Two years ago Tarek Fatah, the Canadian secular, progressive and liberal activist said: “Any nation, any society, any country that is created on the basis of a hatred towards the others, will soon run out of people that it can hate or groups it can decimate and it will devour itself.”

Yesterday evening in Toronto there was not a ripple of hate or intolerance. I had the good fortune of participating in Ve’ahavta’s 16th Annual Community Passover Seder. The event, under Jewish and Aboriginal leadership, was in effect one of the most important social justice events held in Canada for sometime. In excess of 295 people attended the evening which brought together adults and children of all religions without community or family, to share equally in a Seder with Jews of numerous denominations.

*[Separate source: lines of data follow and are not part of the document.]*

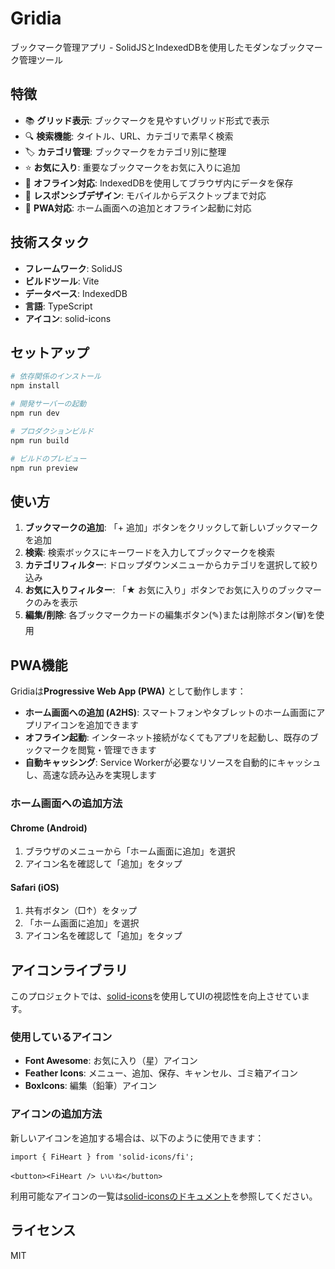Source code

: # Gridia

ブックマーク管理アプリ - SolidJSとIndexedDBを使用したモダンなブックマーク管理ツール

## 特徴

- 📚 **グリッド表示**: ブックマークを見やすいグリッド形式で表示
- 🔍 **検索機能**: タイトル、URL、カテゴリで素早く検索
- 🏷️ **カテゴリ管理**: ブックマークをカテゴリ別に整理
- ⭐ **お気に入り**: 重要なブックマークをお気に入りに追加
- 💾 **オフライン対応**: IndexedDBを使用してブラウザ内にデータを保存
- 🎨 **レスポンシブデザイン**: モバイルからデスクトップまで対応
- 📱 **PWA対応**: ホーム画面への追加とオフライン起動に対応

## 技術スタック

- **フレームワーク**: SolidJS
- **ビルドツール**: Vite
- **データベース**: IndexedDB
- **言語**: TypeScript
- **アイコン**: solid-icons

## セットアップ

```bash
# 依存関係のインストール
npm install

# 開発サーバーの起動
npm run dev

# プロダクションビルド
npm run build

# ビルドのプレビュー
npm run preview
```

## 使い方

1. **ブックマークの追加**: 「+ 追加」ボタンをクリックして新しいブックマークを追加
2. **検索**: 検索ボックスにキーワードを入力してブックマークを検索
3. **カテゴリフィルター**: ドロップダウンメニューからカテゴリを選択して絞り込み
4. **お気に入りフィルター**: 「★ お気に入り」ボタンでお気に入りのブックマークのみを表示
5. **編集/削除**: 各ブックマークカードの編集ボタン(✎)または削除ボタン(🗑)を使用

## PWA機能

Gridiaは**Progressive Web App (PWA)** として動作します：

- **ホーム画面への追加 (A2HS)**: スマートフォンやタブレットのホーム画面にアプリアイコンを追加できます
- **オフライン起動**: インターネット接続がなくてもアプリを起動し、既存のブックマークを閲覧・管理できます
- **自動キャッシング**: Service Workerが必要なリソースを自動的にキャッシュし、高速な読み込みを実現します

### ホーム画面への追加方法

#### Chrome (Android)
1. ブラウザのメニューから「ホーム画面に追加」を選択
2. アイコン名を確認して「追加」をタップ

#### Safari (iOS)
1. 共有ボタン（□↑）をタップ
2. 「ホーム画面に追加」を選択
3. アイコン名を確認して「追加」をタップ

## アイコンライブラリ

このプロジェクトでは、[solid-icons](https://github.com/solid-icons/solid-icons)を使用してUIの視認性を向上させています。

### 使用しているアイコン

- **Font Awesome**: お気に入り（星）アイコン
- **Feather Icons**: メニュー、追加、保存、キャンセル、ゴミ箱アイコン
- **BoxIcons**: 編集（鉛筆）アイコン

### アイコンの追加方法

新しいアイコンを追加する場合は、以下のように使用できます：

```tsx
import { FiHeart } from 'solid-icons/fi';

<button><FiHeart /> いいね</button>
```

利用可能なアイコンの一覧は[solid-iconsのドキュメント](https://github.com/solid-icons/solid-icons)を参照してください。

## ライセンス

MIT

“Tonight we concentrate on those who are without community or family, and we ask ourselves, how we can play a role in changing such hardship using our own resources.”  – Avrum Rosensweig

As Avrum Rosensweig, President and CEO of Ve’ahavta succinctly put it: “Our unique and interactive Seder allows people of all faiths to come together in order to recall this historic biblical event which teaches us about bravery, faith, and ultimate freedom. We take this opportunity in the Jewish calendar to unite as a community and to band together to remind ourselves that the comparable atrocities of today are completely unacceptable and will not be tolerated by any of us!”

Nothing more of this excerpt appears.